Last reviewed: August 14, 1997
Article ID: Q172711
The information in this article applies to:
  • Microsoft Access versions 7.0, 97

SYMPTOMS

Advanced: Requires expert coding, interoperability, and multiuser skills.

When you programmatically copy a file with the FileCopy statement in Visual Basic for Applications, you may receive the following error message:

   Run-time error '70'

   Permission denied

This article assumes that you are familiar with Visual Basic for Applications and with creating Microsoft Access applications using the programming tools provided with Microsoft Access. For more information about Visual Basic for Applications, please refer to your version of the "Building Applications with Microsoft Access" manual.

CAUSE

The file is currently open, which prevents the FileCopy statement from copying the file.

RESOLUTION

Instead of using the FileCopy statement, use one of the following methods to programmatically copy the file.

WARNING: The following functions enable you to copy an open file. If the source file is changed while the copy operation is in process, the destination file may be incomplete or may become corrupted.

Method 1 - Calling the CopyFile() function from the Windows API

One method to programmatically copy a file is to call the CopyFile() function from the Microsoft Windows API. To call the CopyFile() function from the Microsoft Windows API, follow these steps:

  1. Repeat steps 1 - 4 from the "Steps to Reproduce Behavior" section later in this article.

  2. Create a module and type the following lines in the Declarations section:

          Option Explicit
    

          Declare Function apiCopyFile Lib "kernel32" Alias "CopyFileA" _
          (ByVal lpExistingFileName As String, _
          ByVal lpNewFileName As String, _
          ByVal bFailIfExists As Long) As Long
    

  3. Type the following procedure:

          Sub CopyFile(SourceFile As String, DestFile As String)
          '---------------------------------------------------------------
          ' PURPOSE: Copy a file on disk from one location to another.
          ' ACCEPTS: The name of the source file and destination file.
          ' RETURNS: Nothing
          '---------------------------------------------------------------
            Dim Result As Long
             If Dir(SourceFile) = "" Then
                MsgBox Chr(34) & SourceFile & Chr(34) & _
                   " is not valid file name."
             Else
                Result = apiCopyFile(SourceFile, DestFile, False)
             End If
          End Sub
    
    

  4. To test this procedure, type the following line in the Debug window, and then press ENTER:

          CopyFile "<path to Northwind.mdb>", "C:\Northwind.mdb"
    

    Note that Northwind.mdb is copied to the root folder of drive C, even though it is currently open in another instance of Microsoft Access.

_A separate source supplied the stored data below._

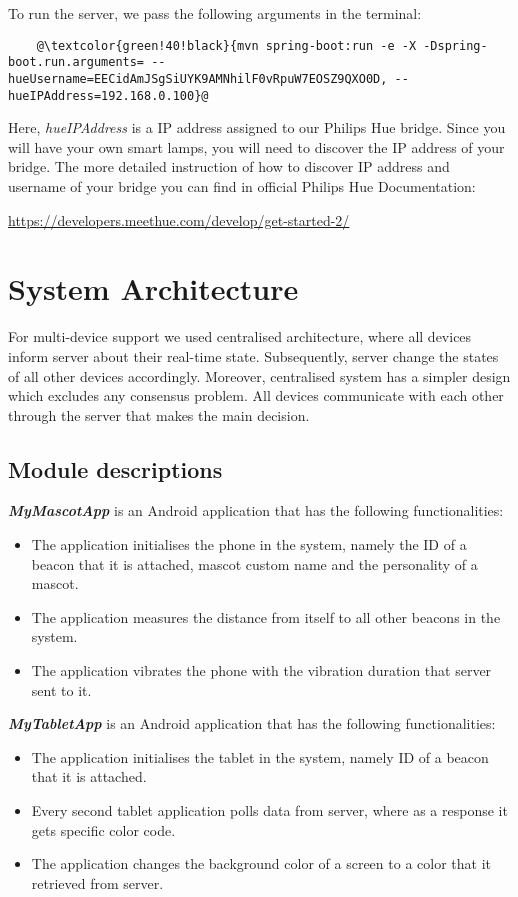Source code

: To run the server, we pass the following arguments in the terminal:
\begin{lstlisting}
    @\textcolor{green!40!black}{mvn spring-boot:run -e -X -Dspring-boot.run.arguments= --hueUsername=EECidAmJSgSiUYK9AMNhilF0vRpuW7EOSZ9QXO0D, --hueIPAddress=192.168.0.100}@
\end{lstlisting}

Here, \emph{hueIPAddress} is a IP address assigned to our Philips Hue bridge.
Since you will have your own smart lamps, you will need to discover the IP address of your bridge.
The more detailed instruction of how to discover IP address and username of your bridge you can
find in official Philips Hue Documentation:

\url{https://developers.meethue.com/develop/get-started-2/}

\section{System Architecture}
\label{sec:system-architecture}
For multi-device support we used centralised architecture, where all devices inform server about their real-time state.
Subsequently, server change the states of all other devices accordingly.
Moreover, centralised system has a simpler design which excludes any consensus problem.
All devices communicate with each other through the server that makes the main decision.

\subsection{Module descriptions}
\label{subsec:module-descriptions}
\textbf{\emph{MyMascotApp}} is an Android application that has the following functionalities:
\begin{itemize}
    \item The application initialises the phone in the system, namely the ID of a beacon that it is attached,
        mascot custom name and the personality of a mascot.
    \item The application measures the distance from itself to all other beacons in the system.
    \item The application vibrates the phone with the vibration duration that server sent to it.
\end{itemize}

\textbf{\emph{MyTabletApp}} is an Android application that has the following functionalities:
\begin{itemize}
    \item The application initialises the tablet in the system, namely ID of a beacon that it is attached.
    \item Every second tablet application polls data from server, where as a response it gets specific color code.
    \item The application changes the background color of a screen to a color that it retrieved from server.
\end{itemize}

Method 2 - Calling the MS-DOS Copy Command

Another method to programmatically copy a file is to call the MS-DOS Copy command from a Shell() function in Visual Basic for Applications. To call the MS-DOS Copy command, follow these steps:

  1. Repeat steps 1 - 4 from the "Steps to Reproduce Behavior" section later in this article.

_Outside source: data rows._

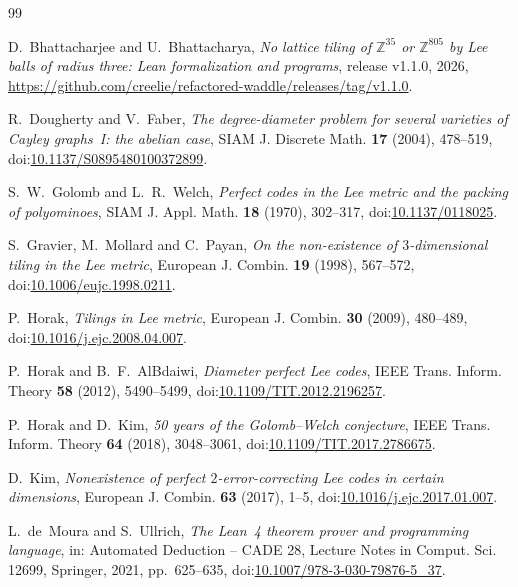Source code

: \documentclass{amsart}
\theoremstyle{definition}
\theoremstyle{remark}
\numberwithin{equation}{section}
\newcommand{\releaseURL}{https://github.com/creelie/refactored-waddle/releases/tag/v1.1.0}
\begin{document}
\begin{thebibliography}{99}
\raggedright

D.~Bhattacharjee and U.~Bhattacharya, \emph{No lattice tiling of $\mathbb{Z}^{35}$ or $\mathbb{Z}^{805}$ by Lee balls of radius three: Lean formalization and programs}, release v1.1.0, 2026, \url{\releaseURL}.

R.~Dougherty and V.~Faber, \emph{The degree-diameter problem for several varieties of Cayley graphs~I: the abelian case}, SIAM J. Discrete Math. \textbf{17} (2004), 478--519, doi:\href{https://doi.org/10.1137/S0895480100372899}{10.1137/S0895480100372899}.

S.~W.~Golomb and L.~R.~Welch, \emph{Perfect codes in the Lee metric and the packing of polyominoes}, SIAM J. Appl. Math. \textbf{18} (1970), 302--317, doi:\href{https://doi.org/10.1137/0118025}{10.1137/0118025}.

S.~Gravier, M.~Mollard and C.~Payan, \emph{On the non-existence of $3$-dimensional tiling in the Lee metric}, European J. Combin. \textbf{19} (1998), 567--572, doi:\href{https://doi.org/10.1006/eujc.1998.0211}{10.1006/eujc.1998.0211}.

P.~Horak, \emph{Tilings in Lee metric}, European J. Combin. \textbf{30} (2009), 480--489, doi:\href{https://doi.org/10.1016/j.ejc.2008.04.007}{10.1016/j.ejc.2008.04.007}.

P.~Horak and B.~F.~AlBdaiwi, \emph{Diameter perfect Lee codes}, IEEE Trans. Inform. Theory \textbf{58} (2012), 5490--5499, doi:\href{https://doi.org/10.1109/TIT.2012.2196257}{10.1109/TIT.2012.2196257}.

P.~Horak and D.~Kim, \emph{50 years of the Golomb--Welch conjecture}, IEEE Trans. Inform. Theory \textbf{64} (2018), 3048--3061, doi:\href{https://doi.org/10.1109/TIT.2017.2786675}{10.1109/TIT.2017.2786675}.

D.~Kim, \emph{Nonexistence of perfect $2$-error-correcting Lee codes in certain dimensions}, European J. Combin. \textbf{63} (2017), 1--5, doi:\href{https://doi.org/10.1016/j.ejc.2017.01.007}{10.1016/j.ejc.2017.01.007}.

L.~de~Moura and S.~Ullrich, \emph{The Lean~4 theorem prover and programming language}, in: Automated Deduction -- CADE 28, Lecture Notes in Comput. Sci. 12699, Springer, 2021, pp.~625--635, doi:\href{https://doi.org/10.1007/978-3-030-79876-5_37}{10.1007/978-3-030-79876-5\_37}.


\end{thebibliography}
\end{document}
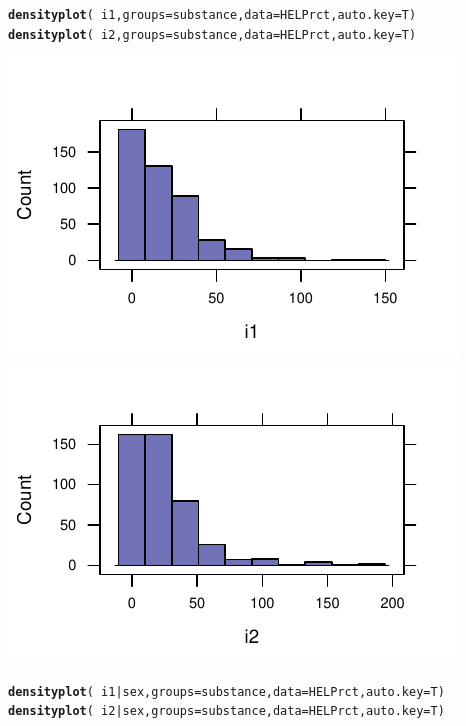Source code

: \documentclass[twoside]{book}\usepackage[]{graphicx}\usepackage[]{xcolor}
\makeatletter
\def\maxwidth{ %
  \ifdim\Gin@nat@width>\linewidth
    \linewidth
  \else
    \Gin@nat@width
  \fi
}
\newcommand{\hlopt}[1]{\textcolor[rgb]{0,0,0}{#1}}%
\newcommand{\hlstd}[1]{\textcolor[rgb]{0.345,0.345,0.345}{#1}}%
\newcommand{\hlkwc}[1]{\textcolor[rgb]{0.333,0.667,0.333}{#1}}%
\newcommand{\hlkwd}[1]{\textcolor[rgb]{0.737,0.353,0.396}{\textbf{#1}}}%
\newenvironment{kframe}{%
 \def\at@end@of@kframe{}%
 \ifinner\ifhmode%
  \def\at@end@of@kframe{\end{minipage}}%
  \begin{minipage}{\columnwidth}%
 \fi\fi%
 \def\FrameCommand##1{\hskip\@totalleftmargin \hskip-\fboxsep
 \colorbox{shadecolor}{##1}\hskip-\fboxsep
     \hskip-\linewidth \hskip-\@totalleftmargin \hskip\columnwidth}%
 \MakeFramed {\advance\hsize-\width
   \@totalleftmargin\z@ \linewidth\hsize
   \@setminipage}}%
 {\par\unskip\endMakeFramed%
 \at@end@of@kframe}
\newenvironment{knitrout}{}{} %
\makeatother
\begin{document}
\begin{solution}
\begin{knitrout}
\color{fgcolor}\begin{kframe}
\begin{alltt}
\hlkwd{densityplot}\hlstd{(}\hlopt{~}\hlstd{i1,} \hlkwc{groups} \hlstd{= substance,} \hlkwc{data} \hlstd{= HELPrct,} \hlkwc{auto.key} \hlstd{= T)}
\hlkwd{densityplot}\hlstd{(}\hlopt{~}\hlstd{i2,} \hlkwc{groups} \hlstd{= substance,} \hlkwc{data} \hlstd{= HELPrct,} \hlkwc{auto.key} \hlstd{= T)}
\end{alltt}
\end{kframe}

{\centering \includegraphics[width=\maxwidth]{figures/fig-unnamed-chunk-33-1} 
\includegraphics[width=\maxwidth]{figures/fig-unnamed-chunk-33-2} 

}



\end{knitrout}
\begin{knitrout}
\color{fgcolor}\begin{kframe}
\begin{alltt}
\hlkwd{densityplot}\hlstd{(}\hlopt{~}\hlstd{i1} \hlopt{|} \hlstd{sex,} \hlkwc{groups} \hlstd{= substance,} \hlkwc{data} \hlstd{= HELPrct,} \hlkwc{auto.key} \hlstd{= T)}
\hlkwd{densityplot}\hlstd{(}\hlopt{~}\hlstd{i2} \hlopt{|} \hlstd{sex,} \hlkwc{groups} \hlstd{= substance,} \hlkwc{data} \hlstd{= HELPrct,} \hlkwc{auto.key} \hlstd{= T)}
\end{alltt}
\end{kframe}


\end{knitrout}
\end{solution}
\end{document}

  2. Create a module and type the following line in the Declarations section if it is not already there:

          Option Explicit
    

  3. If you are using Microsoft Windows 95, type the following procedure:

          Sub CopyFile(SourceFile As String, DestFile As String)
          '---------------------------------------------------------------
          ' PURPOSE: Copy a file on disk from one location to another.
          ' ACCEPTS: The name of the source file and destination file.
          ' RETURNS: Nothing
          '---------------------------------------------------------------
             Dim CopyString As String
             If Dir(SourceFile) = "" Then
                MsgBox Chr(34) & SourceFile & Chr(34) & _
                   " is not a valid file name."
             Else
                SourceFile = Chr(34) & SourceFile & Chr(34)
                DestFile = Chr(34) & DestFile & Chr(34)
                CopyString = "COMMAND.COM /C COPY " & SourceFile & _
                   " " & DestFile
                Call Shell(CopyString, 0)
             End If
          End Sub
    
       If you are using Microsoft Windows NT, use the same procedure, but
       change the line
    
          CopyString = "COMMAND.COM /C COPY " & SourceFile & _
    
       to:
    
          CopyString = "CMD.EXE /C COPY " & SourceFile & _
    
    

  4. To test this procedure, type the following line in the Debug window, and then press ENTER:

          CopyFile "<path to Northwind.mdb>", "C:\Northwind.mdb"
    

    Note that Northwind.mdb is copied to the root folder of drive C, even though it is currently open in another instance of Microsoft Access.

STATUS

This behavior is by design.

MORE INFORMATION

Steps to Reproduce Behavior

  1. Start Microsoft Access.

  2. Open the sample database Northwind.mdb.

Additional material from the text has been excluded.